My Dad loves classic cars. He goes to car shows and takes photos of beautiful chunks of metal from the 50s, 60s and 70s. Whenever we see those cars on the road he points them out like he's a spotted a rare bird out on a bush walk. Those are the cars of his youth and for the time, that was the big mainstream technology accessible to people that caused a change in society. Cities were built around cars and so were lifestyles. Cars had a large impact on how he, and many of us still, view the world we live in.

When he had time and money he purchased his own classic cars. First a Ford XY Falcon GT he restored (I think it was a Fairmont he turned into a Phase 3 replica - if you're into Aussie muscle cars, this probably makes sense to you!) then a few years later, a gorgeous 1965 Pontiac Bonneville he also did a lot of work on. They weren't his daily drivers, for that he had a series of very sensible Toyotas, but we would go for drives in the big loud cars on random weekends, for no particular purpose but to drive and enjoy the car. He long since sold the Falcon and Pontiac, presumably because cash was tight with two young kids and a mortgage, but he had his fun and I remember both those cars fondly.

I'm now around the same age he was when he purchased his XY Falcon but instead of classic cars, I purchased a classic computer - an Apple Macintosh SE/30 that was originally released in January 1989. This Mac has a Motorola 68030 CPU clocked at 15.667 MHz with a Motorola 68882 FPU and with a ROM upgrade, can run up to Mac OS 8.1, all on a 9-inch 512x342 pixel monochrome display. Ironically, the SE/30 is older (1989 vs 2025) than my Dad's XY Falcon (1970-early 90s) when he got it and about the same vintage as the Pontac (1965-1999/2000) when he owned that car too.

I was starting kindergarten at the time, so I have no nostalgic connection to this computer. I didn't even have a Mac at home until 2003. That whole era of the classic Mac totally bypassed me at home with a 486 then a Pentium running flavours of Windows. For me, this old Mac is an exploration of an era of computing that inspired the computers I do have nostalgia for, like Windows 95 and Mac OS X. Kinda like how I enjoyed the band Silverchair, then looked into what inspired them - Nirvana and Pearl Jam - then what inspired them - Dinosaur Jr, R.E.M., Sonic Youth, and so on, that's resulted in the music taste I have now.

I didn't realise it until I had the Mac in the boot of my car but my Dad got to middle age and retreated, for want of a better word, to a period of time (50s-70s) when the thing he is interested in, cars, were "good". I'm doing the same but with what interests me and what shaped my generation (80s-2000s) - computers. Ford and Pontiac were the Apple of their time. The car was to the baby boomers what the computer was to me as a millennial.

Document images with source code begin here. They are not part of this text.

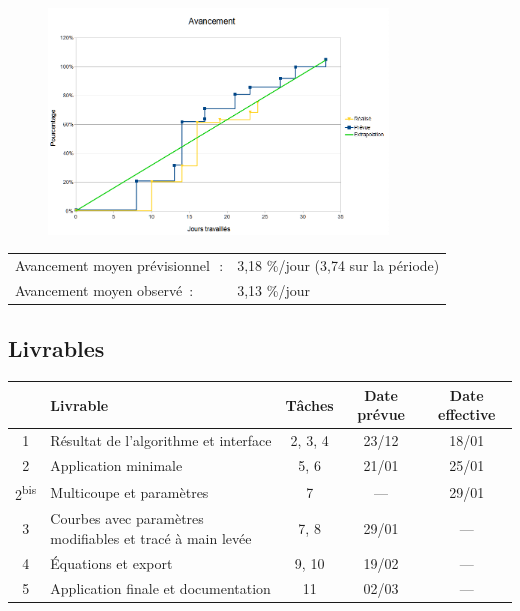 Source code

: \documentclass[xcolor=dvipsnames]{beamer}
\begin{document}
	\begin{frame}{\subsecname}
		\begin{figure}
			\includegraphics[height=6cm]{Images/Avancement2.png}
		\end{figure}
		\begin{tabular}{ll}
		Avancement moyen pr\'evisionnel\,\,\,\,: & 3,18 \%/jour (3,74 sur la p\'eriode)\\
		Avancement moyen observ\'e\,\,\,: & 3,13 \%/jour
		\end{tabular}
	\end{frame}


	\subsection{Livrables}
	\begin{frame}{\subsecname}
		\begin{center}
		\small
		\begin{tabular}{|c|>{\raggedright}m{3cm}|c|c|c|}
			\hline
			\textbf{\No} & \textbf{Livrable} & \textbf{T\^aches}
			& \textbf{Date pr\'evue} & \textbf{Date effective}\\
			\hline
			1 & R\'esultat de l'algorithme et interface & 2, 3, 4 & 23/12 
			& 18/01\\
			\hline
			2 & Application minimale & 5, 6 & 21/01 & 25/01\\
			\hline
			2\textsuperscript{bis} & Multicoupe et param\`etres & 7 & --- & 29/01\\
			\hline
			3 & Courbes avec param\`etres modifiables et trac\'e \`a main
			lev\'ee& 7, 8 & 29/01 & ---\\
			\hline
			4 & \'Equations et export & 9, 10 & 19/02 & ---\\
			\hline
			5 & Application finale et documentation & 11 & 02/03 & ---\\
			\hline
		\end{tabular}
		\end{center}
	\end{frame}
\end{document}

Like how we would go for random drives in an unpractical car every now and then after weeks and months in the garage tinkering, I will do the same with my Mac SE/30. I'll spend money and time restoring this classic computer just like it's a classic car. I'll plug it in every now and then, run some old applications aimlessly, just like my Dad and his cars. Most of the time the Mac will sit on a shelf as a reminder, a tribute, perhaps even a symbol of mourning to what has been lost in the name of progress, just like the classic cars that sit in so many people's garages across the world.

I haven't been this excited about a computer for a long time.